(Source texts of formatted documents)
○ ○ ○

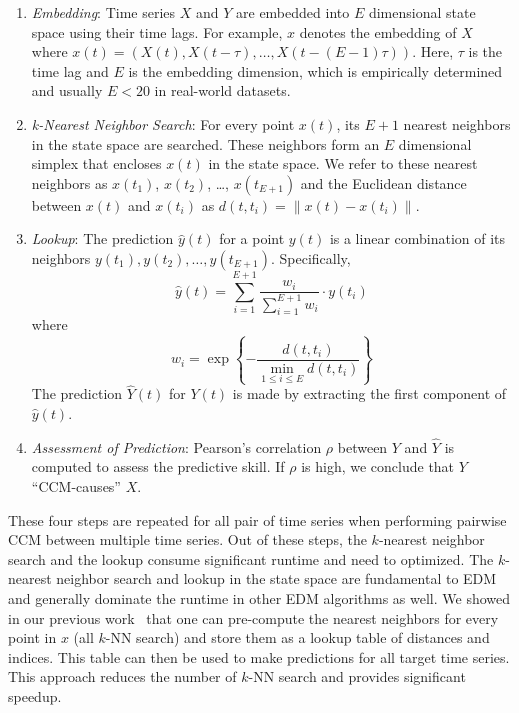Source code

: \documentclass[sigconf]{acmart}
\begin{document}
\begin{enumerate}
    \item \textit{Embedding}: Time series $X$ and $Y$ are embedded into
        $E$ dimensional state space using their time lags. For example,
        $x$ denotes the embedding of $X$ where $x(t)=(X(t), X(t-\tau),
        \dots, X(t-(E-1) \tau))$. Here, $\tau$ is the time lag and $E$ is 
        the embedding dimension, which is
        empirically determined and usually $E<20$ in real-world datasets.
    \item \textit{k-Nearest Neighbor Search}: For every point $x(t)$,
         its $E+1$ nearest neighbors in the state space are searched. These
         neighbors form an $E$ dimensional simplex that encloses $x(t)$ in the
         state space. We refer to these nearest neighbors as $x(t_1)$, $x(t_2)$,
         \dots, $x(t_{E+1})$ and the Euclidean distance between $x(t)$ and
         $x(t_i)$ as $d(t, t_i) =\lVert x(t) - x(t_i)
        \rVert$.
    \item \textit{Lookup}: The prediction $\hat{y}(t)$ for a point $y(t)$ is a
        linear combination of its neighbors $y(t_1), y(t_2), \dots, y(t_{E+1})$.
        Specifically,
        \begin{equation*}
            \hat{y}(t) = \sum^{E+1}_{i=1} \frac{w_i}{\sum^{E+1}_{i=1}{w_i}} \cdot y(t_i)
        \end{equation*}
        where
        \begin{equation*}
            w_i = \exp\left\{ -\frac{d(t, t_i)}{\min\limits_{1\leq i \leq E}{d(t, t_i)}}\right\}
        \end{equation*}
        The prediction $\hat{Y}(t)$ for $Y(t)$ is made by extracting the first
        component of $\hat{y}(t)$.
    \item \textit{Assessment of Prediction}: Pearson's correlation $\rho$
        between $Y$ and $\hat{Y}$ is computed to assess the predictive skill.
        If $\rho$ is high, we conclude that $Y$ ``CCM-causes'' $X$.
\end{enumerate}

These four steps are repeated for all pair of time series when performing pairwise
CCM between multiple time series. Out of these steps, the $k$-nearest neighbor
search and the lookup consume significant runtime and need to optimized. 
The $k$-nearest neighbor search and lookup in the state space are fundamental to EDM and generally dominate the runtime in other EDM algorithms as well.
We showed in our previous work~\cite{mpedm} that one can pre-compute the nearest
neighbors for every point in $x$ (all $k$-NN search) and store them as a lookup
table of distances and indices. This table can then be used to make
predictions for all target time series. This approach reduces the number of
$k$-NN search and provides significant speedup.
\end{document}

○ ○ ○

- WHAT YOU HAVE TO DO: Among the lines above, return those that contain the string "frac".

- ANSWER TO THE EXERCISE:
            \hat{y}(t) = \sum^{E+1}_{i=1} \frac{w_i}{\sum^{E+1}_{i=1}{w_i}} \cdot y(t_i)
            w_i = \exp\left\{ -\frac{d(t, t_i)}{\min\limits_{1\leq i \leq E}{d(t, t_i)}}\right\}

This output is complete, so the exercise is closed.